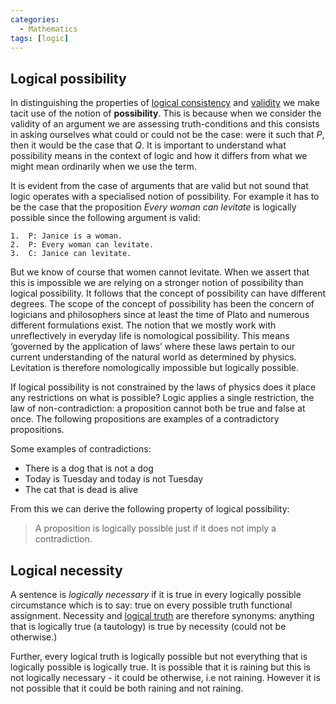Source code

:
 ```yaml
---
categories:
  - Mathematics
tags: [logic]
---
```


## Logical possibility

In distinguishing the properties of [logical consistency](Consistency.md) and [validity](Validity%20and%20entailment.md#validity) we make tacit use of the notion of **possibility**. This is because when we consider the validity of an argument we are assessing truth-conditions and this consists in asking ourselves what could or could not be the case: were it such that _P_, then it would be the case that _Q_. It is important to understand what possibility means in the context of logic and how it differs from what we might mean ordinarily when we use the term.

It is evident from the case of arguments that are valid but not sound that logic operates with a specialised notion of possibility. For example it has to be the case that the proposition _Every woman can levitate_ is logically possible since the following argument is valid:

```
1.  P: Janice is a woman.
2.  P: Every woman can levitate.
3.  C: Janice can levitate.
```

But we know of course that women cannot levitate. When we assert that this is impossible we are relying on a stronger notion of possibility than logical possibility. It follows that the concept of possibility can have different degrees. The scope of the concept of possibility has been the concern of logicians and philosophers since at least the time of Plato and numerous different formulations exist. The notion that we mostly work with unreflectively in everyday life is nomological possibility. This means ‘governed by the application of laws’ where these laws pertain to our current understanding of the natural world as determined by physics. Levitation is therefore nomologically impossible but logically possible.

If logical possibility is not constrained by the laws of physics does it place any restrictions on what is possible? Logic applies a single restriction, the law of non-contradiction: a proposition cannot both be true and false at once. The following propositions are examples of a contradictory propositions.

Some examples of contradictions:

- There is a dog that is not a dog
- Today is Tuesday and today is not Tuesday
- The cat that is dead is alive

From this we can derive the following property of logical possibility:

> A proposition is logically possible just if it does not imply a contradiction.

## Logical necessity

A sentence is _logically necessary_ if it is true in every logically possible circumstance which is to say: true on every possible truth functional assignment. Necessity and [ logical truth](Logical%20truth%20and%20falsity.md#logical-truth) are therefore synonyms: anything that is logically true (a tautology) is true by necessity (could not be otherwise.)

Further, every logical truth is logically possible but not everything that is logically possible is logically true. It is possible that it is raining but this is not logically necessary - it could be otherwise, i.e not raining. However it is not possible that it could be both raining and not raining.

▬▬▬▬▬▬▬▬▬▬

#### [Task]
No image belongs in the copy. Transcribe the full listing verbatim.

#### [Task answer]
Source code

:
 ```yaml
---
categories:
  - Mathematics
tags: [logic]
---
```


## Logical possibility

In distinguishing the properties of [logical consistency](Consistency.md) and [validity](Validity%20and%20entailment.md#validity) we make tacit use of the notion of **possibility**. This is because when we consider the validity of an argument we are assessing truth-conditions and this consists in asking ourselves what could or could not be the case: were it such that _P_, then it would be the case that _Q_. It is important to understand what possibility means in the context of logic and how it differs from what we might mean ordinarily when we use the term.

It is evident from the case of arguments that are valid but not sound that logic operates with a specialised notion of possibility. For example it has to be the case that the proposition _Every woman can levitate_ is logically possible since the following argument is valid:

```
1.  P: Janice is a woman.
2.  P: Every woman can levitate.
3.  C: Janice can levitate.
```

But we know of course that women cannot levitate. When we assert that this is impossible we are relying on a stronger notion of possibility than logical possibility. It follows that the concept of possibility can have different degrees. The scope of the concept of possibility has been the concern of logicians and philosophers since at least the time of Plato and numerous different formulations exist. The notion that we mostly work with unreflectively in everyday life is nomological possibility. This means ‘governed by the application of laws’ where these laws pertain to our current understanding of the natural world as determined by physics. Levitation is therefore nomologically impossible but logically possible.

If logical possibility is not constrained by the laws of physics does it place any restrictions on what is possible? Logic applies a single restriction, the law of non-contradiction: a proposition cannot both be true and false at once. The following propositions are examples of a contradictory propositions.

Some examples of contradictions:

- There is a dog that is not a dog
- Today is Tuesday and today is not Tuesday
- The cat that is dead is alive

From this we can derive the following property of logical possibility:

> A proposition is logically possible just if it does not imply a contradiction.

## Logical necessity

A sentence is _logically necessary_ if it is true in every logically possible circumstance which is to say: true on every possible truth functional assignment. Necessity and [ logical truth](Logical%20truth%20and%20falsity.md#logical-truth) are therefore synonyms: anything that is logically true (a tautology) is true by necessity (could not be otherwise.)

Further, every logical truth is logically possible but not everything that is logically possible is logically true. It is possible that it is raining but this is not logically necessary - it could be otherwise, i.e not raining. However it is not possible that it could be both raining and not raining.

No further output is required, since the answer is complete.